*What the exercise asks*:
Find the lines of data that contain the string "https", then list them.

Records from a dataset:
########

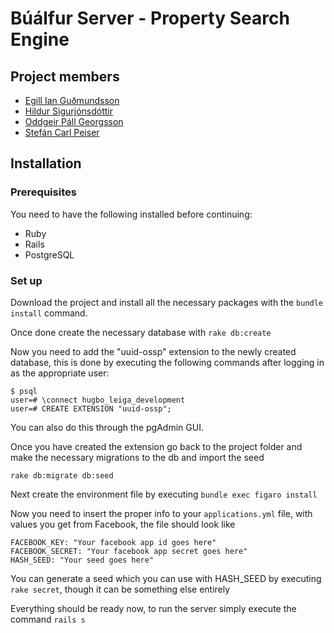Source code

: # Búálfur Server  - Property Search Engine

## Project members

* [Egill Ian Guðmundsson](https://github.com/egillian1)
* [Hildur Sigurjónsdóttir](https://github.com/hildurs)
* [Oddgeir Páll Georgsson](https://github.com/oddgeirpall)
* [Stefán Carl Peiser](https://github.com/stefancarlpeiser)


## Installation

### Prerequisites

You need to have the following installed before continuing:

* Ruby
* Rails
* PostgreSQL

### Set up

Download the project and install all the necessary packages with the
`bundle install` command.

Once done create the necessary database with `rake db:create`

Now you need to add the "uuid-ossp" extension to the newly created database,
this is done by executing the following commands after logging in as the appropriate
user:

    $ psql
    user=# \connect hugbo_leiga_development
    user=# CREATE EXTENSION "uuid-ossp";

You can also do this through the pgAdmin GUI.

Once you have created the extension go back to the project folder and make the necessary migrations to the db and import the seed

    rake db:migrate db:seed

Next create the environment file by executing `bundle exec figaro install`

Now you need to insert the proper info to your `applications.yml` file, with values you get from Facebook, the file should look like

    FACEBOOK_KEY: "Your facebook app id goes here"
    FACEBOOK_SECRET: "Your facebook app secret goes here"
    HASH_SEED: "Your seed goes here"

You can generate a seed which you can use with HASH_SEED by executing `rake secret`, though it can be something else entirely

Everything should be ready now, to run the server simply execute the command `rails s`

########

*Worked solution*:
* [Egill Ian Guðmundsson](https://github.com/egillian1)
* [Hildur Sigurjónsdóttir](https://github.com/hildurs)
* [Oddgeir Páll Georgsson](https://github.com/oddgeirpall)
* [Stefán Carl Peiser](https://github.com/stefancarlpeiser)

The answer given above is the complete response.